In September 1940, the four 18-pounder field guns of The Rangoon Field Brigade were used to equip the newly formed 5th Field Battery, Royal Artillery, Burma Auxiliary Force.  This new battery remained as part of The Rangoon Field Brigade.  It left for Maymyo on 1st June 1940.  On 8th February 1941 the unit strength was 23 Officers and 476 Other Ranks.  During December 1941, ‘B’ Troop of the Battery was formed but did not receive any guns.  On 27th December, ‘B’ Troop sent a detachment of one British Officer and 20 British Other Ranks with six Austrian 65mm mountain guns to Mergui for beach defence and one N.C.O. and six other ranks with two 65mm guns to Tavoy, also for beach defence.  The balance of "B" Troop of the 5th Field Battery was given eight 77mm Italian field guns for use in the anti-tank role.  These were handed over to an Indian antitank battery on 17th February 1942.[1] 

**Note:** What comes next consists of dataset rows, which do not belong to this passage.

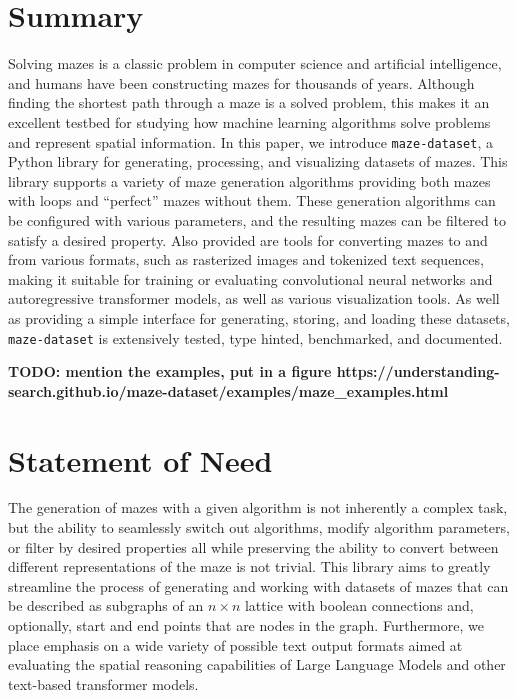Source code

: \documentclass[10pt,a4paper,onecolumn]{article}
\begin{document}
\hypertarget{summary}{%
\section{Summary}\label{summary}}

Solving mazes is a classic problem in computer science and artificial
intelligence, and humans have been constructing mazes for thousands of
years. Although finding the shortest path through a maze is a solved
problem, this makes it an excellent testbed for studying how machine
learning algorithms solve problems and represent spatial information. In
this paper, we introduce \texttt{maze-dataset}, a Python library for
generating, processing, and visualizing datasets of mazes. This library
supports a variety of maze generation algorithms providing both mazes
with loops and ``perfect'' mazes without them. These generation
algorithms can be configured with various parameters, and the resulting
mazes can be filtered to satisfy a desired property. Also provided are
tools for converting mazes to and from various formats, such as
rasterized images and tokenized text sequences, making it suitable for
training or evaluating convolutional neural networks and autoregressive
transformer models, as well as various visualization tools. As well as
providing a simple interface for generating, storing, and loading these
datasets, \texttt{maze-dataset} is extensively tested, type hinted,
benchmarked, and documented.

\textbf{TODO: mention the examples, put in a figure
https://understanding-search.github.io/maze-dataset/examples/maze\_examples.html}

\hypertarget{statement-of-need}{%
\section{Statement of Need}\label{statement-of-need}}

The generation of mazes with a given algorithm is not inherently a
complex task, but the ability to seamlessly switch out algorithms,
modify algorithm parameters, or filter by desired properties all while
preserving the ability to convert between different representations of
the maze is not trivial. This library aims to greatly streamline the
process of generating and working with datasets of mazes that can be
described as subgraphs of an \(n \times n\) lattice with boolean
connections and, optionally, start and end points that are nodes in the
graph. Furthermore, we place emphasis on a wide variety of possible text
output formats aimed at evaluating the spatial reasoning capabilities of
Large Language Models and other text-based transformer models.
\end{document}
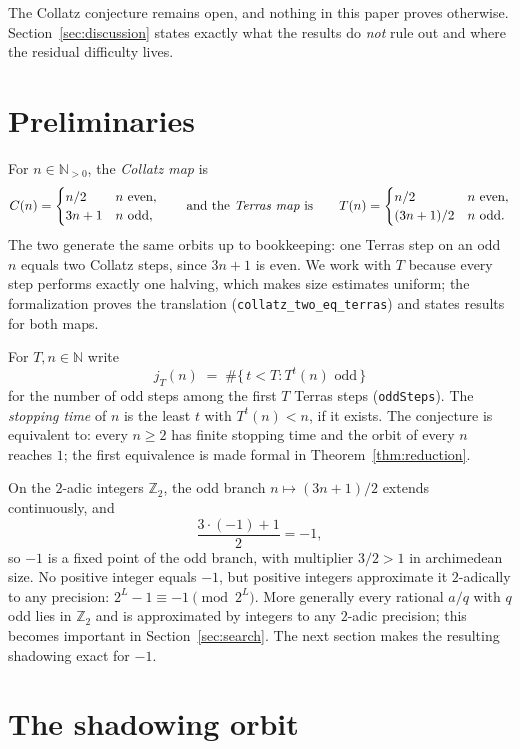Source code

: \documentclass[11pt]{article}
\newcommand{\N}{\mathbb{N}}
\newcommand{\Z}{\mathbb{Z}}
\newcommand{\Ztwo}{\Z_2}
\newcommand{\code}[1]{\texttt{#1}}
\newcommand{\jodd}[2]{j_{#1}(#2)}
\begin{document}
The Collatz conjecture remains open, and nothing in this paper proves
otherwise. Section~\ref{sec:discussion} states exactly what the
results do \emph{not} rule out and where the residual difficulty
lives.

\section{Preliminaries}

For $n \in \N_{>0}$, the \emph{Collatz map} is
\[
C(n) = \begin{cases} n/2 & n \text{ even},\\ 3n+1 & n \text{ odd},\end{cases}
\qquad\text{and the \emph{Terras map} is}\qquad
T(n) = \begin{cases} n/2 & n \text{ even},\\ (3n+1)/2 & n \text{ odd}.\end{cases}
\]
The two generate the same orbits up to bookkeeping: one Terras step on
an odd $n$ equals two Collatz steps, since $3n+1$ is even. We work with
$T$ because every step performs exactly one halving, which makes size
estimates uniform; the formalization proves the translation
(\code{collatz\_two\_eq\_terras}) and states results for both maps.

For $T, n \in \N$ write
\[
\jodd{T}{n} \;=\; \#\bigl\{\, t < T : T^t(n) \text{ odd} \,\bigr\}
\]
for the number of odd steps among the first $T$ Terras steps
(\code{oddSteps}). The \emph{stopping time} of $n$ is the least $t$
with $T^t(n) < n$, if it exists. The conjecture is equivalent to:
every $n \ge 2$ has finite stopping time and the orbit of every $n$
reaches $1$; the first equivalence is made formal in
Theorem~\ref{thm:reduction}.

On the $2$-adic integers $\Ztwo$, the odd branch $n \mapsto (3n+1)/2$
extends continuously, and
\[
\frac{3 \cdot (-1) + 1}{2} = -1,
\]
so $-1$ is a fixed point of the odd branch, with multiplier $3/2 > 1$ in
archimedean size. No positive integer equals $-1$, but positive integers
approximate it $2$-adically to any precision: $2^L - 1 \equiv -1
\pmod{2^L}$. More generally every rational $a/q$ with $q$ odd lies in
$\Ztwo$ and is approximated by integers to any $2$-adic precision; this
becomes important in Section~\ref{sec:search}. The next section makes
the resulting shadowing exact for $-1$.

\section{The shadowing orbit}\label{sec:shadow}
\end{document}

In December 1941, the 5th Field Battery was in the Southern Shan States near Taunggyi, at Takaw, with the 2nd Battalion, King’s Own Yorkshire Light Infantry, under command of the 1st Burma Infantry Brigade.  Late in January 1942, the 5th Field Battery moved south to join the 17th Indian Infantry Division.  By 8th February, one section of two guns was at Thaton, supporting the 46th Indian Infantry Brigade in the anti-tank role.  When the 46th Brigade withdrew behind the Bilin River on the night of 14th/15th February, the section of the 5th Field Battery came under the command of the 16th Indian Infantry Brigade, which remained in the defence of the Bilin River line.[2]  The battery took part in the defence of the approaches to the Sittang Bridge, on the east bank of the river near Mokpalin.  The guns were lost following the premature destruction of the bridge.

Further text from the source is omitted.